O presidente do Conselho Federal de Economia (Confecon), Paulo Dantas da Costa, não vê a medida como uma prioridade e afirma que “ acredito que esta exigência seja muito importante para o consumidor saber o que está pagando, muito embora não seja o essencial” .
Para o especialista em tributos, o modelo tributário nacional deve ser mudado porque o foco principal dos tributos deveria ser as altas rendas e os patrimônios.”O nosso modelo não é voltado para o estoque de riquezas e patrimônios”, lamentou.

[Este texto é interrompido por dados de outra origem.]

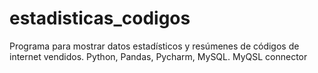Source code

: # estadisticas_codigos
Programa para mostrar datos estadísticos y resúmenes de códigos de internet vendidos. Python, Pandas, Pycharm, MySQL. MyQSL connector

De acordo com a portaria em seu Artigo 1º: “As empresas poderão fazer uso de painel afixado em local visível do estabelecimento ou de qualquer outro meio ou eletrônico ou impresso, inclusive em prateleiras e gôndolas, de forma a demonstrar o valor ou percentual, ambos aproximados, dos tributos incidentes sobre todas as mercadorias ou serviços postos à venda”
Ainda contém um parágrafo único que determina que “o valor ou percentual, ambos aproximados a que se refere o caput: poderá ser expressivo de um grupo de mercadorias ou serviços que suportam carga tributária análoga, inclusive por meio de estimativa média; constará de até três resultados segregados para cada ente tributante que aglutinarão as somas dos valores ou percentuais apurados em cada ente”.
Já as microempresas e as empresas de pequenos portes, optantes do Simples Nacional, poderão informar, por qualquer meio ostensivo, apenas a alíquota a que se encontram sujeitas nos termos do referido regime, desde que acrescida de percentual ou valor nominal estimando a título de Imposto Sobre Produtos Industrializados (IPI), substituição tributária e outra incidência tributária anterior monofásica eventualmente ocorrida. A portaria interministerial será revisada no prazo de 120 dias, contados da sua entrada em vigor, ou seja a partir da data de sua publicação.